My Favorite Games, Part 1: Skyrim

In a thread elsewhere about which video games were the most like old school RPGS, I had two main suggestions, one of which might be surprising. I thought it might be worth it to discuss them, starting with the less surprising one: Skyrim.

I don’t think Skyrim is the most like old school RPGs because there’s a lot of dungeon crawling, or because it’s so dangerous. I think it’s the immersion. Not in the usual sense of immersing in a character, but in the sense of immersing in a world. That’s why I like OD&D. It’s the most immersive of the RPGs, and that’s why I enjoy Skyrim.

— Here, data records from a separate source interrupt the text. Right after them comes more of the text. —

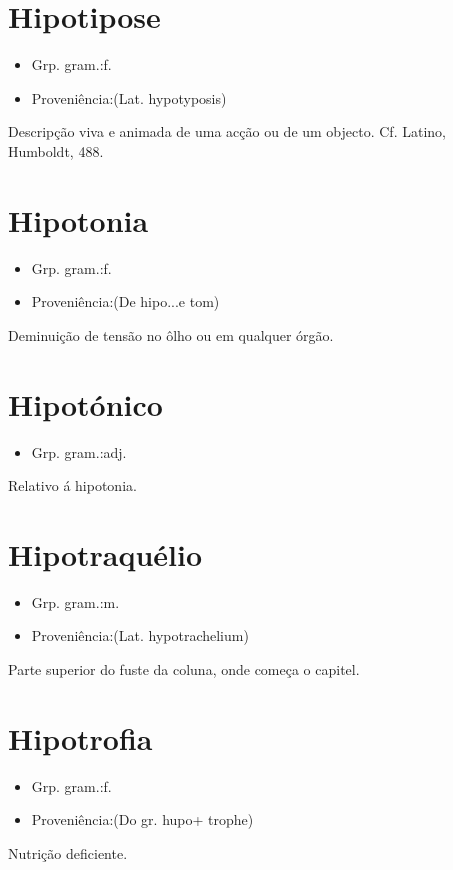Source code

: \documentclass{article}
\begin{document}
\section{Hipotipose}
\begin{itemize}
\item {Grp. gram.:f.}
\end{itemize}
\begin{itemize}
\item {Proveniência:(Lat. \textunderscore hypotyposis\textunderscore )}
\end{itemize}
Descripção viva e animada de uma acção ou de um objecto. Cf. Latino, \textunderscore Humboldt\textunderscore , 488.
\section{Hipotonia}
\begin{itemize}
\item {Grp. gram.:f.}
\end{itemize}
\begin{itemize}
\item {Proveniência:(De \textunderscore hipo...\textunderscore  e \textunderscore tom\textunderscore )}
\end{itemize}
Deminuição de tensão no ôlho ou em qualquer órgão.
\section{Hipotónico}
\begin{itemize}
\item {Grp. gram.:adj.}
\end{itemize}
Relativo á hipotonia.
\section{Hipotraquélio}
\begin{itemize}
\item {Grp. gram.:m.}
\end{itemize}
\begin{itemize}
\item {Proveniência:(Lat. \textunderscore hypotrachelium\textunderscore )}
\end{itemize}
Parte superior do fuste da coluna, onde começa o capitel.
\section{Hipotrofia}
\begin{itemize}
\item {Grp. gram.:f.}
\end{itemize}
\begin{itemize}
\item {Proveniência:(Do gr. \textunderscore hupo\textunderscore  + \textunderscore trophe\textunderscore )}
\end{itemize}
Nutrição deficiente.
\end{document}
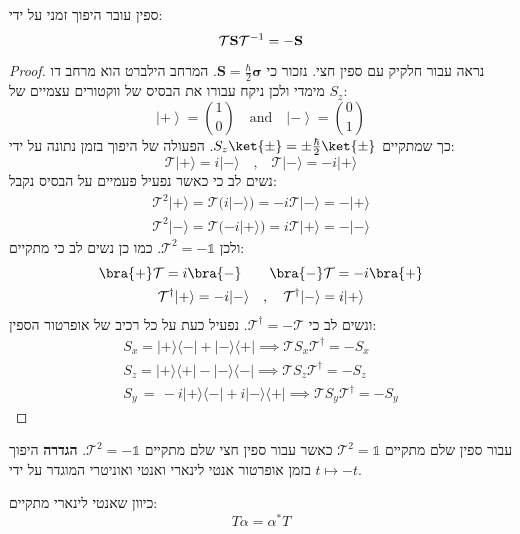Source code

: \documentclass{tstextbook}
\begin{document}
\begin{proposition}
ספין עובר היפוך זמני על ידי:
$$\mathcal{T}{\bf S}\mathcal{T}^{-1}=-{\bf S}$$

\end{proposition}
\begin{proof}
נראה עבור חלקיק עם ספין חצי. נזכור כי \(\mathbf{S}=\frac{\hbar}{2}\boldsymbol\sigma\). המרחב הילברט הוא מרחב דו מימדי ולכן ניקח עבורו את הבסיס של ווקטורים עצמיים של \(S_{z}\):
$$\left|+\right>={\binom{1}{0}}\quad{\mathrm{and}}\quad\left|-\right>={\binom{0}{1}}$$
כך שמתקיים \(S_{z}\ket{\pm}=\pm \frac{\hbar}{2}\ket{\pm}\). הפעולה של היפוך בזמן נתונה על ידי:
$$\mathcal{T}|+\rangle=i|-\rangle\,\,\,\,\,\,,\,\,\,\,\,\mathcal{T}|-\rangle=-i|+\rangle$$
נשים לב כי כאשר נפעיל פעמיים על הבסיס נקבל:
\begin{gather*}\mathcal{T}^{2}|+\rangle=\mathcal{T}(i|-\rangle)=-i\mathcal{T}|-\rangle=-|+\rangle \\\mathcal{T}^{2}|-\rangle=\mathcal{T}(-i|+\rangle)=i\mathcal{T}|+\rangle=-|-\rangle
\end{gather*}
ולכן \(\mathcal{T}^{2}=-\mathbb{1}\). כמו כן נשים לב כי מתקיים:
\begin{gather*}\bra{+} \mathcal{T} =i\bra{-} \qquad\bra{-} \mathcal{T} =-i\bra{+}  \\\mathcal{T}^{\dagger}|+\rangle=-i|-\rangle\quad,\quad\mathcal{T}^{\dagger}|-\rangle=i|+\rangle
\end{gather*}
ונשים לב כי \(\mathcal{T}^{\dagger}=-\mathcal{T}\). נפעיל כעת על כל רכיב של אופרטור הספין:
\begin{gather*}S_{x}=|+\rangle\langle-|+|-\rangle\langle+|\implies\mathcal{T} S_{x}\mathcal{T}^{\dagger}=-S_{x} \\S_{z}=|+\rangle\langle+|-|-\rangle\langle-|\implies\mathcal{T} S_{z}\mathcal{T}^{\dagger}=-S_{z} \\S_{y}\,=\,-i|+\rangle\langle-|+i|-\rangle\langle+|\implies\mathcal{T} S_{y}\mathcal{T}^{\dagger}=-S_{y}
\end{gather*}

\end{proof}
\begin{proposition}
עבור ספין שלם מתקיים \(\mathcal{T}^{2}=\mathbb{1}\) כאשר עבור ספין חצי שלם מתקיים \(\mathcal{T}^{2}=-\mathbb{1}\).
\textbf{הגדרה} היפוך בזמן
אופרטור אנטי לינארי ואנטי ואוניטרי המוגדר על ידי \(t\mapsto -t\).

\end{proposition}
\begin{corollary}
כיוון שאנטי לינארי מתקיים:
$$T\alpha=\alpha^{*}T$$

\end{corollary}
\end{document}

It’s not as immersive as it could be. There’s the on-screen compass pointing to things you haven’t discovered yet, and the annoying HUD. I fix that by using the iHUD mod. There’s the annoying on-screen notifications that you’ve “begun” a quest, whether you actually chose to start it or not. I hope I find a mod to suppress that as well. But at least you do start in a world where you can choose to head in almost any direction and just react to what happens around you.

There are other elements relevant to old school play. For example, Skyrim follows the empty room principle of dungeon design. It may not seem like it, because there’s a lot of clutter in each room: debris, embalming tools, linen wraps, ruined books, furniture. But there are several rooms that have no monster in them, and some even with no treasure, or no significant treasure… perhaps too many with no significant treasure, actually; almost every locked chest I open turns out to have a handful of coins and some cheap items rather than something worth taking.

I’d also say there are more puzzle traps in Skyrim than in other video games. And a lot of non-puzzle traps that you can avoid or be prepared for if you are observant.